● Dataset content:
-=-=-=-=-

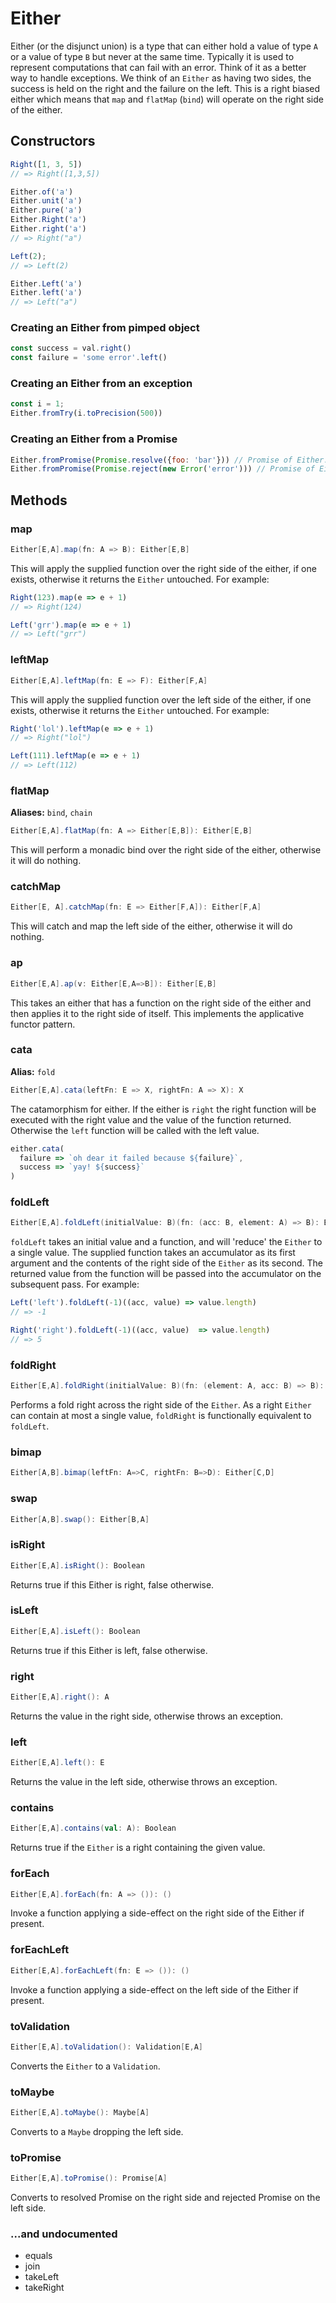 # Either

Either (or the disjunct union) is a type that can either hold a value of type `A` or a value of type `B` but never at the same time. Typically it is used to represent computations that can fail with an error. Think of it as a better way to handle exceptions. We think of an `Either` as having two sides, the success is held on the right and the failure on the left. This is a right biased either which means that `map` and `flatMap` (`bind`) will operate on the right side of the either.

## Constructors

```javascript
Right([1, 3, 5])
// => Right([1,3,5])

Either.of('a')
Either.unit('a')
Either.pure('a')
Either.Right('a')
Either.right('a')
// => Right("a")

Left(2);
// => Left(2)

Either.Left('a')
Either.left('a')
// => Left("a")
```

### Creating an Either from pimped object

```javascript
const success = val.right()
const failure = 'some error'.left()
```

### Creating an Either from an exception

```javascript
const i = 1;
Either.fromTry(i.toPrecision(500))
```


### Creating an Either from a Promise
```javascript
Either.fromPromise(Promise.resolve({foo: 'bar'})) // Promise of Either.Right
Either.fromPromise(Promise.reject(new Error('error'))) // Promise of Either.Left
```

## Methods

### map

```scala
Either[E,A].map(fn: A => B): Either[E,B]
```

This will apply the supplied function over the right side of the either, if one exists, otherwise it returns the `Either` untouched. For example:

```javascript
Right(123).map(e => e + 1)
// => Right(124)

Left('grr').map(e => e + 1)
// => Left("grr")
```

### leftMap

```scala
Either[E,A].leftMap(fn: E => F): Either[F,A]
```

This will apply the supplied function over the left side of the either, if one exists, otherwise it returns the `Either` untouched. For example:

```javascript
Right('lol').leftMap(e => e + 1)
// => Right("lol")

Left(111).leftMap(e => e + 1)
// => Left(112)
```

### flatMap
**Aliases:** `bind`, `chain`

```scala
Either[E,A].flatMap(fn: A => Either[E,B]): Either[E,B]
```

This will perform a monadic bind over the right side of the either, otherwise it will do nothing.

### catchMap

```scala
Either[E, A].catchMap(fn: E => Either[F,A]): Either[F,A]
```

This will catch and map the left side of the either, otherwise it will do nothing.

### ap

```scala
Either[E,A].ap(v: Either[E,A=>B]): Either[E,B]
```

This takes an either that has a function on the right side of the either and then applies it to the right side of itself. This implements the applicative functor pattern.

### cata
**Alias:** `fold`

```scala
Either[E,A].cata(leftFn: E => X, rightFn: A => X): X
```

The catamorphism for either. If the either is `right` the right function will be executed with the right value and the value of the function returned. Otherwise the `left` function will be called with the left value.

```javascript
either.cata(
  failure => `oh dear it failed because ${failure}`,
  success => `yay! ${success}`
)
```

### foldLeft

```scala
Either[E,A].foldLeft(initialValue: B)(fn: (acc: B, element: A) => B): B
```

`foldLeft` takes an initial value and a function, and will 'reduce' the `Either` to a single value. The supplied function takes an accumulator as its first argument and the contents of the right side of the `Either` as its second. The returned value from the function will be passed into the accumulator on the subsequent pass. For example:

```javascript
Left('left').foldLeft(-1)((acc, value) => value.length)
// => -1

Right('right').foldLeft(-1)((acc, value)  => value.length)
// => 5
```

### foldRight

```scala
Either[E,A].foldRight(initialValue: B)(fn: (element: A, acc: B) => B): B
```

Performs a fold right across the right side of the `Either`. As a right `Either` can contain at most a single value, `foldRight` is functionally equivalent to `foldLeft`.

### bimap

```scala
Either[A,B].bimap(leftFn: A=>C, rightFn: B=>D): Either[C,D]
```

### swap

```scala
Either[A,B].swap(): Either[B,A]
```

### isRight

```scala
Either[E,A].isRight(): Boolean
```

Returns true if this Either is right, false otherwise.

### isLeft

```scala
Either[E,A].isLeft(): Boolean
```

Returns true if this Either is left, false otherwise.

### right

```scala
Either[E,A].right(): A
```

Returns the value in the right side, otherwise throws an exception.

### left

```scala
Either[E,A].left(): E
```

Returns the value in the left side, otherwise throws an exception.

### contains

```scala
Either[E,A].contains(val: A): Boolean
```

Returns true if the `Either` is a right containing the given value.

### forEach

```scala
Either[E,A].forEach(fn: A => ()): ()
```

Invoke a function applying a side-effect on the right side of the Either if present.

### forEachLeft

```scala
Either[E,A].forEachLeft(fn: E => ()): ()
```

Invoke a function applying a side-effect on the left side of the Either if present.

### toValidation

```scala
Either[E,A].toValidation(): Validation[E,A]
```

Converts the `Either` to a `Validation`.

### toMaybe

```scala
Either[E,A].toMaybe(): Maybe[A]
```

Converts to a `Maybe` dropping the left side.

### toPromise

```scala
Either[E,A].toPromise(): Promise[A]
```

Converts to resolved Promise on the right side and rejected Promise on the left side.

### ...and undocumented
- equals
- join
- takeLeft
- takeRight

-=-=-=-=-

● Aim of the exercise:
Wherever the word "Boolean" appears in the entries above, copy that whole line.

● Task output:
Either[E,A].isRight(): Boolean
Either[E,A].isLeft(): Boolean
Either[E,A].contains(val: A): Boolean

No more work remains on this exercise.